Atkinson was born to Eric Atkinson and Ella May, Anglican farmers. He was educated at Durham Choristers School, followed by St Bees School, and studied electrical engineering at Newcastle University. He continued with an MSc at Oxford (Queen's College), starting his comedy career at the Edinburgh Fringe Festival in 1977. At Oxford, he also acted and performed early sketches for the Oxford University Dramatic Society (OUDS) and the Experimental Theatre Club (ETC), meeting writer Richard Curtis and composer Howard Goodall, with whom he would continue to collaborate during his career.

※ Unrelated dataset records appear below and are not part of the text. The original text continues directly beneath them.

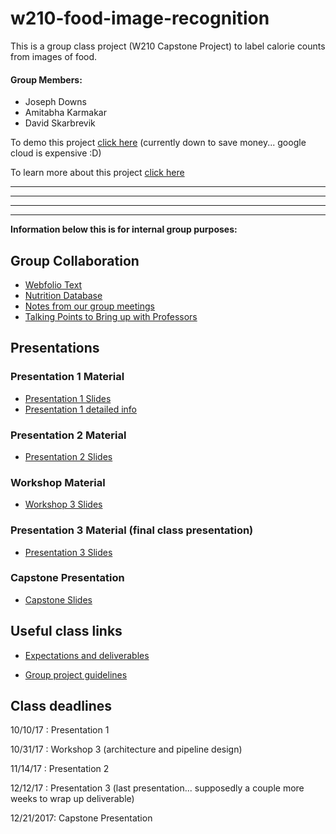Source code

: # w210-food-image-recognition
This is a group class project (W210 Capstone Project) to label calorie counts from images of food.

#### Group Members: 
* Joseph Downs
* Amitabha Karmakar
* David Skarbrevik

To demo this project [click here](https://foodhud-project.appspot.com/) (currently down to save money... google cloud is expensive :D)

To learn more about this project [click here](https://dskarbrevik.github.io/food-image-recognition/)


***
***
***
***

**Information below this is for internal group purposes:**

## Group Collaboration
* [Webfolio Text](https://docs.google.com/document/d/1lMwLMBSpuIRvlleKZiKhpCLzDRQ0NKcXOSp4JT5NfLs/edit?usp=sharing)
* [Nutrition Database](https://docs.google.com/spreadsheets/d/1J9jZtch8Zd01NfRnqFKGuwWGfWGEhWtPb7L3PMWHBOc/edit?usp=sharing)
* [Notes from our group meetings](https://docs.google.com/document/d/1ZRbHr85DDHyFNUwm1Y-xX-1y0ikdkIl3YG1EOnwC0fE/edit)
* [Talking Points to Bring up with Professors](https://docs.google.com/document/d/1eH1uGR09w2Sx4AwPajQTAoYM89-7oW7vZiX4jav97zw/edit?usp=sharing)

## Presentations

### Presentation 1 Material
* [Presentation 1 Slides](https://docs.google.com/presentation/d/1sENv0nJ4NePzaM3W_ue4z5ibSIiScoV83BRom1V7Cts/edit?usp=sharing)
* [Presentation 1 detailed info](https://docs.google.com/document/d/1as0cTnEzsx_7RPxhFRcnqhHd4dK513UjoWxaV63sB7k/edit?usp=sharing)

### Presentation 2 Material
* [Presentation 2 Slides](https://docs.google.com/presentation/d/1UWHfTw3S9Bb0dxZgoVWWJ1--I2-0bGQIqng3hS7cLgs/edit?usp=sharing)

### Workshop Material
* [Workshop 3 Slides](https://docs.google.com/presentation/d/1B3jfyS-w944U3l0hexdWsBhgDp36QlR_N21YjB8G5nw/edit?usp=sharing)

### Presentation 3 Material (final class presentation)
* [Presentation 3 Slides](https://docs.google.com/presentation/d/1HkmfbsswxrPRiLoZlBnUyxFR0_BirJmmvlY8KKOAjMA/edit?usp=sharing)

### Capstone Presentation
* [Capstone Slides](https://docs.google.com/presentation/d/1Tqte_rH1MhuyMVbnnJ5LpxjiplYjIn4FtdRMFdLfIOo/edit?usp=sharing)

## Useful class links

* [Expectations and deliverables](https://docs.google.com/document/d/16K7DXZ6S2Npp3DCzTI--TSAD8kXtRq7N2nsLoDm-EyY/edit)

* [Group project guidelines](https://docs.google.com/document/d/19nNX8YWXchRivXPseNrR9A6Pg80_tSnfT318TCQIVKQ/edit)

## Class deadlines

10/10/17 : Presentation 1

10/31/17 : Workshop 3 (architecture and pipeline design)

11/14/17 : Presentation 2

12/12/17 : Presentation 3 (last presentation... supposedly a couple more weeks to wrap up deliverable)

12/21/2017: Capstone Presentation
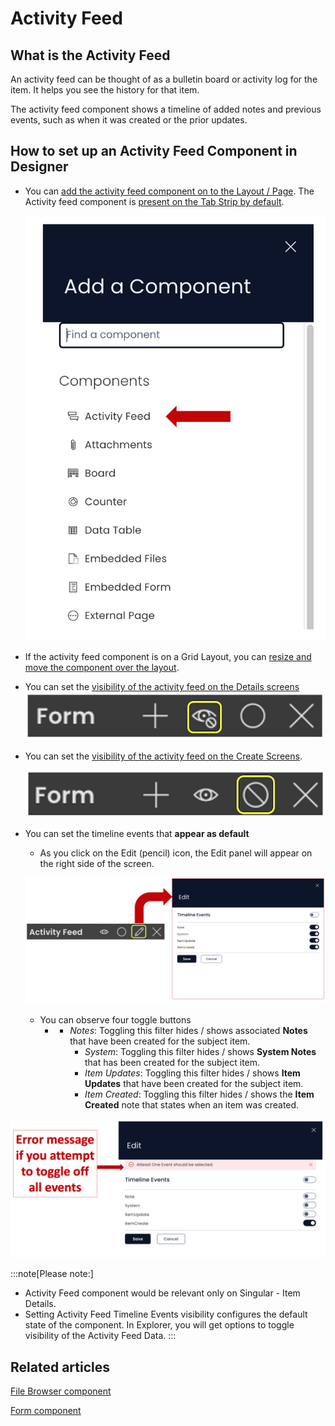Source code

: # Activity Feed

## What is the Activity Feed

An activity feed can be thought of as a bulletin board or activity log for the item. It helps you see the history for that item.

The activity feed component shows a timeline of added notes and previous events, such as when it was created or the prior updates.

## How to set up an Activity Feed Component in Designer

- You can [add the activity feed component on to the Layout / Page](/docs/Rapid/3-Keyper%20Manual/2-Designer/2-Pages/5-how-to-guides/how-to-add-a-component/how-to-add-a-component.md "How to add a component to a Layout / Page?"). The Activity feed component is [present on the Tab Strip by default](/docs/Rapid/3-Keyper%20Manual/2-Designer/2-Pages/5-how-to-guides/how-to-configure-item-details-and-item-creation/how-to-configure-item-details-and-item-creation.md "How to configure Item Details and Item Creation?").  

    ![Activity feed in component list](<Activity feed in component list.png>)

- If the activity feed component is on a Grid Layout, you can [resize and move the component over the layout](/docs/Rapid/3-Keyper%20Manual/2-Designer/2-Pages/5-how-to-guides/how-to-arrange-a-component-on-a-grid/how-to-arrange-a-component-on-a-grid.md "How to arrange a component on Grid layout?").
- You can set the [visibility of the activity feed on the Details screens](/docs/Rapid/3-Keyper%20Manual/2-Designer/2-Pages/5-how-to-guides/how-to-hide-components-on-breakpoints/how-to-hide-components-on-breakpoints.md "How to set a component to be visible / hidden on 'Item Details' and 'Create' breakpoints?")
    ![Visibility toggle](<../Visiblity toggle.png>)
- You can set the [visibility of the activity feed on the Create Screens](/docs/Rapid/3-Keyper%20Manual/2-Designer/2-Pages/5-how-to-guides/how-to-hide-components-on-breakpoints/how-to-hide-components-on-breakpoints.md "How to set a component to be visible / hidden on 'Item Details' and 'Create' breakpoints?").  

    ![Display toggle](<../Display toggle.png>)

- You can set the timeline events that **appear as default** 
    - As you click on the Edit (pencil) icon, the Edit panel will appear on the right side of the screen. 

    ![Edit panel](<Edit panel.png>)
    
    - You can observe four toggle buttons 
        - - *Notes*: Toggling this filter hides / shows associated **Notes** that have been created for the subject item.
            - *System*: Toggling this filter hides / shows **System Notes** that has been created for the subject item.
            - *Item Updates*: Toggling this filter hides / shows **Item Updates** that have been created for the subject item.
            - *Item Created*: Toggling this filter hides / shows the **Item Created** note that states when an item was created.

![Error message with no events](<Error message with no events.png>)

:::note[Please note:]

- Activity Feed component would be relevant only on Singular - Item Details.
- Setting Activity Feed Timeline Events visibility configures the default state of the component. In Explorer, you will get options to toggle visibility of the Activity Feed Data.
:::

## Related articles

[File Browser component](/docs/Rapid/3-Keyper%20Manual/2-Designer/2-Pages/3-Components/file-browser/file-browser.md "What is a File Browser component on a Layout / Page?")

[Form component](/docs/Rapid/3-Keyper%20Manual/2-Designer/2-Pages/3-Components/form/form.md "What is a Form Component on a Layout / Page?")
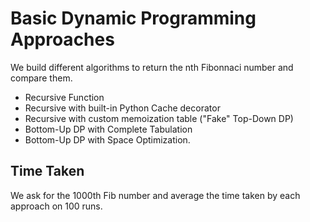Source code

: # Basic Dynamic Programming Approaches

We build different algorithms to return the nth Fibonnaci number and compare them.
- Recursive Function
- Recursive with built-in Python Cache decorator
- Recursive with custom memoization table ("Fake" Top-Down DP)
- Bottom-Up DP with Complete Tabulation 
- Bottom-Up DP with Space Optimization.

## Time Taken
We ask for the 1000th Fib number and average the time taken by each approach on 100 runs.
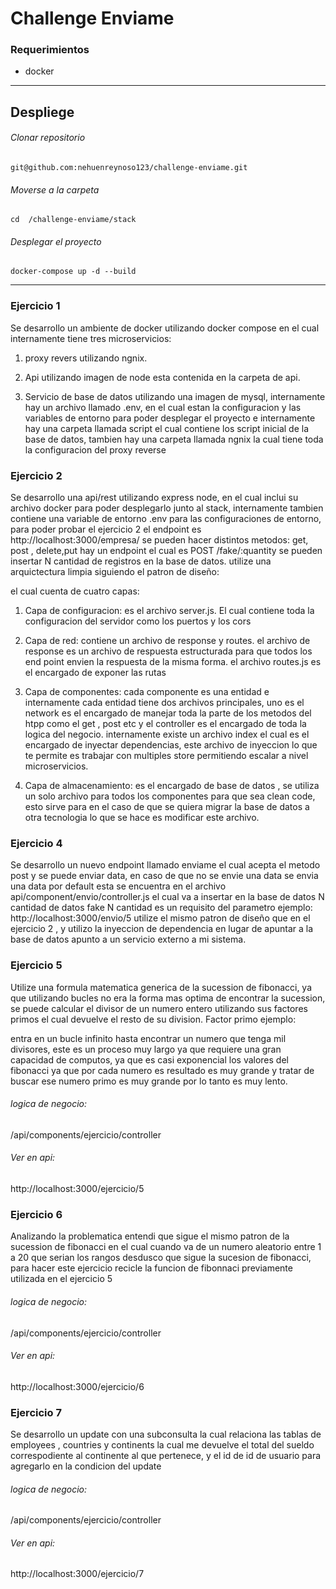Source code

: # Challenge Enviame
### Requerimientos
- docker

------------

## Despliege
###### Clonar repositorio
`git@github.com:nehuenreynoso123/challenge-enviame.git
`
######  Moverse a la carpeta 
 `cd  /challenge-enviame/stack`
 
######  Desplegar el proyecto
`docker-compose up -d --build`


------------
### Ejercicio 1
Se desarrollo un ambiente de docker  utilizando docker compose en 
el cual internamente tiene tres microservicios:

1. proxy revers utilizando ngnix.

2. Api utilizando imagen de node esta contenida en la carpeta de api.

3. Servicio de base de datos utilizando una imagen de mysql, internamente hay un archivo llamado .env, en el cual estan la configuracion y las variables de entorno para poder desplegar el proyecto e internamente hay una carpeta llamada script el cual contiene los script inicial de la base de datos,
tambien hay una carpeta llamada ngnix la cual tiene toda la configuracion del proxy reverse

### Ejercicio 2
Se desarrollo una api/rest utilizando express node,
en el cual inclui su archivo docker para poder desplegarlo junto al stack, internamente tambien contiene una variable de entorno .env para las configuraciones de entorno, 
para poder probar el ejercicio 2 el endpoint 
es http://localhost:3000/empresa/ 
se pueden hacer distintos metodos: get, post , delete,put
hay un endpoint el cual es POST  /fake/:quantity
se pueden insertar N cantidad de registros en la base de datos.
utilize una arquictectura limpia siguiendo el patron de diseño:

el cual cuenta de cuatro capas:
1. Capa de configuracion: es el archivo server.js. El  cual contiene toda la configuracion del servidor como los puertos y los cors

2. Capa de red: contiene un archivo de response y routes.
el archivo de response es un archivo de respuesta estructurada para que todos los end point envien la respuesta de la misma forma.
el archivo routes.js es el encargado de exponer las rutas

3. Capa de componentes: cada componente es una entidad e internamente cada entidad tiene dos archivos principales, uno es el network es el encargado de manejar toda la parte de los metodos del htpp como el get , post etc y el controller es el encargado de toda la logica del negocio.
internamente existe un archivo index el cual es el encargado de inyectar dependencias,  este archivo de inyeccion lo que te permite es trabajar con multiples store permitiendo escalar a nivel microservicios.

4. Capa de almacenamiento: es el encargado de base de datos , se utiliza un solo archivo para todos los componentes para que sea clean code, esto sirve para en el caso de que se quiera migrar la base de datos a otra tecnologia lo que se hace es modificar este archivo.

### Ejercicio 4
Se desarrollo un nuevo endpoint llamado enviame el cual acepta el metodo post y se puede enviar data,  en caso de que no se envie una data se envia una data por default esta se encuentra en el archivo api/component/envio/controller.js
el cual va a insertar en la base de datos N cantidad de datos fake N cantidad es un requisito del parametro ejemplo: http://localhost:3000/envio/5
utilize el mismo patron de diseño que en el ejercicio 2 , y utilizo la inyeccion de dependencia en lugar de apuntar a la base de datos apunto a un servicio externo a mi sistema.

### Ejercicio 5
Utilize una formula matematica generica de la sucession de fibonacci, ya que utilizando bucles no era la forma mas optima de encontrar la sucession,
se puede calcular el divisor de un numero entero utilizando sus factores primos el cual devuelve el resto de su division.
Factor primo ejemplo:

entra en un bucle infinito hasta encontrar un numero que tenga mil divisores, este es un proceso muy largo ya que requiere una gran capacidad de computos, ya que es casi exponencial los valores del fibonacci ya que por cada numero es resultado es muy grande y tratar de buscar ese numero primo es muy grande por lo tanto es muy lento.

###### logica de negocio:
 /api/components/ejercicio/controller
###### Ver en api:
http://localhost:3000/ejercicio/5


### Ejercicio 6
Analizando la problematica entendi que sigue el mismo patron de la sucession de fibonacci en el cual cuando va de un numero aleatorio entre 1 a 20 que serian los rangos desdusco que sigue la sucesion de fibonacci, para hacer este ejercicio recicle la funcion de fibonnaci previamente utilizada en el ejercicio 5


###### logica de negocio:
 /api/components/ejercicio/controller
###### Ver en api:
http://localhost:3000/ejercicio/6


### Ejercicio 7
Se desarrollo un update con una subconsulta la cual relaciona las tablas de employees , countries y continents la cual me devuelve el total del sueldo correspodiente al continente al que pertenece, y el id de id de usuario para agregarlo en la condicion del update  

###### logica de negocio:
/api/components/ejercicio/controller

###### Ver en api:
http://localhost:3000/ejercicio/7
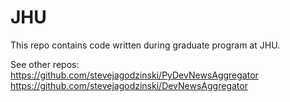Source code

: JHU
===
This repo contains code written during graduate program at JHU.

See other repos:
https://github.com/stevejagodzinski/PyDevNewsAggregator \
https://github.com/stevejagodzinski/DevNewsAggregator
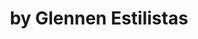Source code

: ---
title: "by Glennen Estilistas"
url: /ciudad-autonoma-de-buenos-aires/by-glennen-estilistas/
shop: Friseur
---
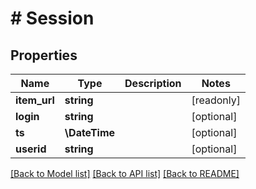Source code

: # # Session

## Properties

Name | Type | Description | Notes
------------ | ------------- | ------------- | -------------
**item_url** | **string** |  | [readonly]
**login** | **string** |  | [optional]
**ts** | **\DateTime** |  | [optional]
**userid** | **string** |  | [optional]

[[Back to Model list]](../../README.md#models) [[Back to API list]](../../README.md#endpoints) [[Back to README]](../../README.md)
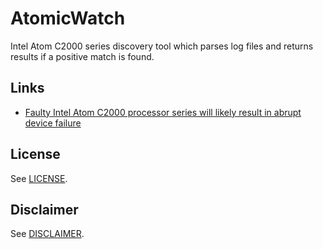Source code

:# AtomicWatch
Intel Atom C2000 series discovery tool which parses log files and returns results if a positive match is found. 

## Links
* [Faulty Intel Atom C2000 processor series will likely result in abrupt device failure](https://www.iad.gov/iad/library/ia-advisories-alerts/faulty-intel-atom-c2000-processor.cfm)

## License
See [LICENSE](./LICENSE.md).

## Disclaimer
See [DISCLAIMER](./DISCLAIMER.md).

Atkinson toured with Angus Deayton, who accompanied him as straight man. The show was filmed for television, and is still popular on video. It characterises Atkinson's comedy style, which is rigorously planned and scripted, often visual-based comedy as performance, rather than as observation or discussion, observant of life as many of the routines were. Atkinson's talent for visual comedy has seen him described as "the man with the rubber face". In 1978 he was offered his own television series by ITV but turned it down in favour of Not the Nine O'Clock News, which also starred Pamela Stephenson, Griff Rhys Jones and Mel Smith.
The success of Not the Nine O'Clock News led to his starring in the medieval sitcom The Black Adder, which he also co-wrote with Richard Curtis, in 1983. Despite a mixed reception, a second series was written, this time by Curtis and Ben Elton, and first screened in 1985. Blackadder II followed the fortunes of one of the descendants of Atkinson's original character, this time in the Elizabethan era. The same pattern was repeated in two sequels Blackadder the Third (1987) (set in the Regency era), and Blackadder Goes Forth (1989), set in the First World War. The Blackadder series went on to become one of the most successful BBC situation comedies of the 1980s.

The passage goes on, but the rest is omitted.